Figueras Francesc, Gratacós Eduard
Barcelona Center of Maternal-Fetal Medicine and Neonatology (Hospital Clinic and Hospital Sant Joan de Deu), IDIBAPS, University of Barcelona, and Centre for Biomedical Research on Rare Diseases (CIBER-ER), Barcelona, Spain.
Fetal Diagn Ther. 2014;36(2):86-98. doi: 10.1159/000357592. Epub 2014 Jan 23.
Small fetuses are defined as those with an ultrasound estimated weight below a threshold, most commonly the 10th centile. The first clinically relevant step is the distinction of 'true' fetal growth restriction (FGR), associated with signs of abnormal fetoplacental function and poorer perinatal outcome, from constitutional small-for-gestational age, with a near-normal perinatal outcome. Nowadays such a distinction should not be based solely on umbilical artery Doppler, since this index detects only early-onset severe forms. FGR should be diagnosed in the presence of any of the factors associated with a poorer perinatal outcome, including Doppler cerebroplacental ratio, uterine artery Doppler, a growth centile below the 3rd centile, and, possibly in the near future, maternal angiogenic factors. Once the diagnosis is established, differentiating into early- and late-onset FGR is useful mainly for research purposes, because it distinguishes two clear phenotypes with differences in severity, association with preeclampsia, and the natural history of fetal deterioration. As a second clinically relevant step, management of FGR and the decision to deliver aims at an optimal balance between minimizing fetal injury or death versus the risks of iatrogenic preterm delivery. We propose a protocol that integrates current evidence to classify stages of fetal deterioration and establishes follow-up intervals and optimal delivery timings, which may facilitate decisions and reduce practice variability in this complex clinical condition.

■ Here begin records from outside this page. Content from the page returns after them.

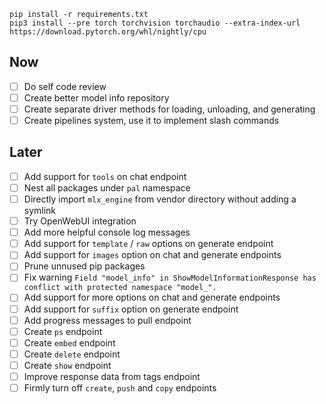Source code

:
 ```
pip install -r requirements.txt
pip3 install --pre torch torchvision torchaudio --extra-index-url https://download.pytorch.org/whl/nightly/cpu
```

## Now

- [ ] Do self code review
- [ ] Create better model info repository
- [ ] Create separate driver methods for loading, unloading, and generating
- [ ] Create pipelines system, use it to implement slash commands

## Later

- [ ] Add support for `tools` on chat endpoint
- [ ] Nest all packages under `pal` namespace
- [ ] Directly import `mlx_engine` from vendor directory without adding a symlink
- [ ] Try OpenWebUI integration
- [ ] Add more helpful console log messages
- [ ] Add support for `template` / `raw` options on generate endpoint
- [ ] Add support for `images` option on chat and generate endpoints
- [ ] Prune unnused pip packages
- [ ] Fix warning `Field "model_info" in ShowModelInformationResponse has conflict with protected namespace "model_".`
- [ ] Add support for more options on chat and generate endpoints
- [ ] Add support for `suffix` option on generate endpoint
- [ ] Add progress messages to pull endpoint
- [ ] Create `ps` endpoint
- [ ] Create `embed` endpoint
- [ ] Create `delete` endpoint
- [ ] Create `show` endpoint
- [ ] Improve response data from tags endpoint
- [ ] Firmly turn off `create`, `push` and `copy` endpoints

小胎儿被定义为超声估计体重低于某个阈值的胎儿,最常见的是低于第10百分位数。临床上首要的相关步骤是区分“真正的”胎儿生长受限(FGR)与小于胎龄儿(其围产期结局接近正常),前者与胎儿胎盘功能异常的体征及较差的围产期结局相关。如今,这种区分不应仅基于脐动脉多普勒检查,因为该指标仅能检测早发型严重形式。当存在任何与较差围产期结局相关的因素时,就应诊断为FGR,这些因素包括多普勒脑胎盘比值、子宫动脉多普勒检查、生长百分位数低于第3百分位数,以及在不久的将来可能还包括母体血管生成因子。一旦确诊,区分早发型和晚发型FGR主要对研究目的有用,因为它区分了两种明显的表型,它们在严重程度、与子痫前期的关联以及胎儿恶化的自然病程方面存在差异。作为第二个临床相关步骤,FGR的管理及分娩决策旨在在将胎儿损伤或死亡降至最低与医源性早产风险之间实现最佳平衡。我们提出了一个方案,该方案整合了当前证据以对胎儿恶化阶段进行分类,并确定随访间隔和最佳分娩时机,这可能有助于在此复杂临床情况下做出决策并减少实践差异。